What needs to be done: The entries are to be duplicated exactly, with nothing left out.
Raw data below:
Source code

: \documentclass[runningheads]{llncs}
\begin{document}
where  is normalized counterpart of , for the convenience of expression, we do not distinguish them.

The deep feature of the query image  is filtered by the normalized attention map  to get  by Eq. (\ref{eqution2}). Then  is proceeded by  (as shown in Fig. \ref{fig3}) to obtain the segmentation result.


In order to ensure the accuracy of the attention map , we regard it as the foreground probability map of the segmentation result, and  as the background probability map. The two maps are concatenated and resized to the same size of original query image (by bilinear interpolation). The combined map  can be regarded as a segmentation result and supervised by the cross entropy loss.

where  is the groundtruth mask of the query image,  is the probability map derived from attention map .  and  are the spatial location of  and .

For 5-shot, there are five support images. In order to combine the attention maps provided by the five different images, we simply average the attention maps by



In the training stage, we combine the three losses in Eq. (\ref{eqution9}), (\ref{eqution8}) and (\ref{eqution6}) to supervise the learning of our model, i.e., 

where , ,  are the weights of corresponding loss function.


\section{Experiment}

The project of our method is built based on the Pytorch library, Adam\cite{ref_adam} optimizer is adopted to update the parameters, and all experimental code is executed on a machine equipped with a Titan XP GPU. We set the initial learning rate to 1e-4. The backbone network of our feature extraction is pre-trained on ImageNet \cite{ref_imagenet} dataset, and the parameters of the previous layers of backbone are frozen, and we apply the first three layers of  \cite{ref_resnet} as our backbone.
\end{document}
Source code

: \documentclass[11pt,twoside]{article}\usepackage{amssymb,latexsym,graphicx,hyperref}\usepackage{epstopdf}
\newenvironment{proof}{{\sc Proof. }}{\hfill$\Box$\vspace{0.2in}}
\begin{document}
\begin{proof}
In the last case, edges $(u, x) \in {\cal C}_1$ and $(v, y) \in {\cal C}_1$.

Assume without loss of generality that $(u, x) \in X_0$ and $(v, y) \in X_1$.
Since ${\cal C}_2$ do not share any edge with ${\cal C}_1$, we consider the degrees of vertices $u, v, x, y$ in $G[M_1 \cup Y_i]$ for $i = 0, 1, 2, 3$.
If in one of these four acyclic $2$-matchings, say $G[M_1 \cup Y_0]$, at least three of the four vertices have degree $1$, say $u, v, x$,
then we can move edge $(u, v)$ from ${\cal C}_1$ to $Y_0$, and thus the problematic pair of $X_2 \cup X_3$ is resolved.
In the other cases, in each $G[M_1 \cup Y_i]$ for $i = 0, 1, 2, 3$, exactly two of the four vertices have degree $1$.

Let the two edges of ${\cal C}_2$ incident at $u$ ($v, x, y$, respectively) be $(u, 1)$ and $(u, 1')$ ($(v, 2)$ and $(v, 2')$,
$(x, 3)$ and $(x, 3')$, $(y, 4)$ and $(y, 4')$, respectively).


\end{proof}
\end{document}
End of Raw data.
Response area:
Source code

: \documentclass[runningheads]{llncs}
\begin{document}
where  is normalized counterpart of , for the convenience of expression, we do not distinguish them.

The deep feature of the query image  is filtered by the normalized attention map  to get  by Eq. (\ref{eqution2}). Then  is proceeded by  (as shown in Fig. \ref{fig3}) to obtain the segmentation result.


In order to ensure the accuracy of the attention map , we regard it as the foreground probability map of the segmentation result, and  as the background probability map. The two maps are concatenated and resized to the same size of original query image (by bilinear interpolation). The combined map  can be regarded as a segmentation result and supervised by the cross entropy loss.

where  is the groundtruth mask of the query image,  is the probability map derived from attention map .  and  are the spatial location of  and .

For 5-shot, there are five support images. In order to combine the attention maps provided by the five different images, we simply average the attention maps by



In the training stage, we combine the three losses in Eq. (\ref{eqution9}), (\ref{eqution8}) and (\ref{eqution6}) to supervise the learning of our model, i.e., 

where , ,  are the weights of corresponding loss function.


\section{Experiment}

The project of our method is built based on the Pytorch library, Adam\cite{ref_adam} optimizer is adopted to update the parameters, and all experimental code is executed on a machine equipped with a Titan XP GPU. We set the initial learning rate to 1e-4. The backbone network of our feature extraction is pre-trained on ImageNet \cite{ref_imagenet} dataset, and the parameters of the previous layers of backbone are frozen, and we apply the first three layers of  \cite{ref_resnet} as our backbone.
\end{document}
Source code

: \documentclass[11pt,twoside]{article}\usepackage{amssymb,latexsym,graphicx,hyperref}\usepackage{epstopdf}
\newenvironment{proof}{{\sc Proof. }}{\hfill$\Box$\vspace{0.2in}}
\begin{document}
\begin{proof}
In the last case, edges $(u, x) \in {\cal C}_1$ and $(v, y) \in {\cal C}_1$.

Assume without loss of generality that $(u, x) \in X_0$ and $(v, y) \in X_1$.
Since ${\cal C}_2$ do not share any edge with ${\cal C}_1$, we consider the degrees of vertices $u, v, x, y$ in $G[M_1 \cup Y_i]$ for $i = 0, 1, 2, 3$.
If in one of these four acyclic $2$-matchings, say $G[M_1 \cup Y_0]$, at least three of the four vertices have degree $1$, say $u, v, x$,
then we can move edge $(u, v)$ from ${\cal C}_1$ to $Y_0$, and thus the problematic pair of $X_2 \cup X_3$ is resolved.
In the other cases, in each $G[M_1 \cup Y_i]$ for $i = 0, 1, 2, 3$, exactly two of the four vertices have degree $1$.

Let the two edges of ${\cal C}_2$ incident at $u$ ($v, x, y$, respectively) be $(u, 1)$ and $(u, 1')$ ($(v, 2)$ and $(v, 2')$,
$(x, 3)$ and $(x, 3')$, $(y, 4)$ and $(y, 4')$, respectively).


\end{proof}
\end{document}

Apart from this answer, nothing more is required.